13.6a. El anciano lo consoló con bondadosas palabras y le aseguró que él mismo era tentado cada día por los mismos impulsos y por los ardores de esas agitaciones; y que, por consiguiente, ciertamente él no debía caer en la desesperación o asombrarse ante la violencia de semejantes ataques, que podría superar no tanto por un intenso esfuerzo, cuanto por la misericordia y la gracia del Señor.
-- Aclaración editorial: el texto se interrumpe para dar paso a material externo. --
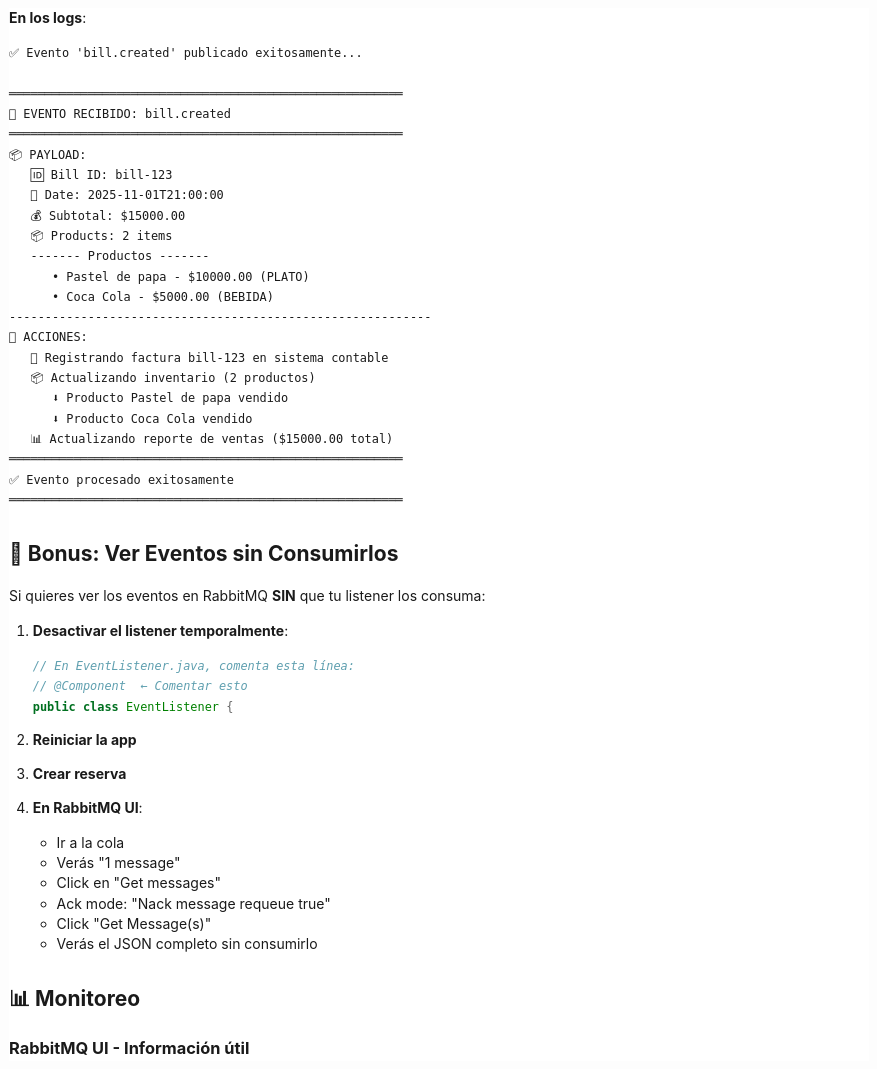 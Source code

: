 **En los logs**:
```
✅ Evento 'bill.created' publicado exitosamente...

═══════════════════════════════════════════════════════
🔔 EVENTO RECIBIDO: bill.created
═══════════════════════════════════════════════════════
📦 PAYLOAD:
   🆔 Bill ID: bill-123
   📅 Date: 2025-11-01T21:00:00
   💰 Subtotal: $15000.00
   📦 Products: 2 items
   ------- Productos -------
      • Pastel de papa - $10000.00 (PLATO)
      • Coca Cola - $5000.00 (BEBIDA)
-----------------------------------------------------------
💼 ACCIONES:
   💼 Registrando factura bill-123 en sistema contable
   📦 Actualizando inventario (2 productos)
      ⬇️ Producto Pastel de papa vendido
      ⬇️ Producto Coca Cola vendido
   📊 Actualizando reporte de ventas ($15000.00 total)
═══════════════════════════════════════════════════════
✅ Evento procesado exitosamente
═══════════════════════════════════════════════════════
```

## 🎨 Bonus: Ver Eventos sin Consumirlos

Si quieres ver los eventos en RabbitMQ **SIN** que tu listener los consuma:

1. **Desactivar el listener temporalmente**:
   ```java
   // En EventListener.java, comenta esta línea:
   // @Component  ← Comentar esto
   public class EventListener {
   ```

2. **Reiniciar la app**

3. **Crear reserva**

4. **En RabbitMQ UI**:
   - Ir a la cola
   - Verás "1 message"
   - Click en "Get messages"
   - Ack mode: "Nack message requeue true"
   - Click "Get Message(s)"
   - Verás el JSON completo sin consumirlo

## 📊 Monitoreo

### RabbitMQ UI - Información útil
Luego, le rogó que pospusiera su decisión un día, y lo exhortó para que volviera a su celda; mientras que él marchaba de prisa hacia el monasterio del mencionado anciano.

 

Oración de abba Apolo

13.7. Cuando abba Apolo estaba ya cerca de aquel, extendió las manos y derramó con lágrimas esta oración: “Oh Señor, dijo, tú que eres el único clemente árbitro de las ocultas fuerzas y de la debilidad humana, y su secreto médico[3], vuelve el ataque del joven hacia este anciano, para que pueda aprender a ser condescendiente respecto de las enfermedades del que lucha y que, en su edad anciana, sea compasivo con las fragilidades de los jóvenes”. Y cuando terminó esta oración con un gemido, vio a un etíope negro parado junto a la celda del anciano, arrojándole dardos encendidos. En el momento en que fue alcanzado por ellos, abandonó su celda y comenzó a correr de un lado para otro como si estuviera loco y ebrio, y con sus idas y venidas ya no podía permanecer tranquilo, hasta que, excitado, empezó a recorrer el mismo camino que había abandonado el joven.

 

Apolo le hace ver al anciano su falta

13.8. Cuando abba Apolo vio que había enloquecido furiosamente, y comprendió que el un dardo encendido del demonio se había clavado en su corazón, y que el desequilibrio mental y la confusión intelectual habían sido causados por un insoportable hervidero de emociones, yendo hacia él, le dijo: “¿Hacia dónde estás corriendo y por qué estás tan infantilmente disturbado que has olvidado la gravedad de tu edad? ¿Qué te hace correr de un lado para otro tan frenéticamente?”.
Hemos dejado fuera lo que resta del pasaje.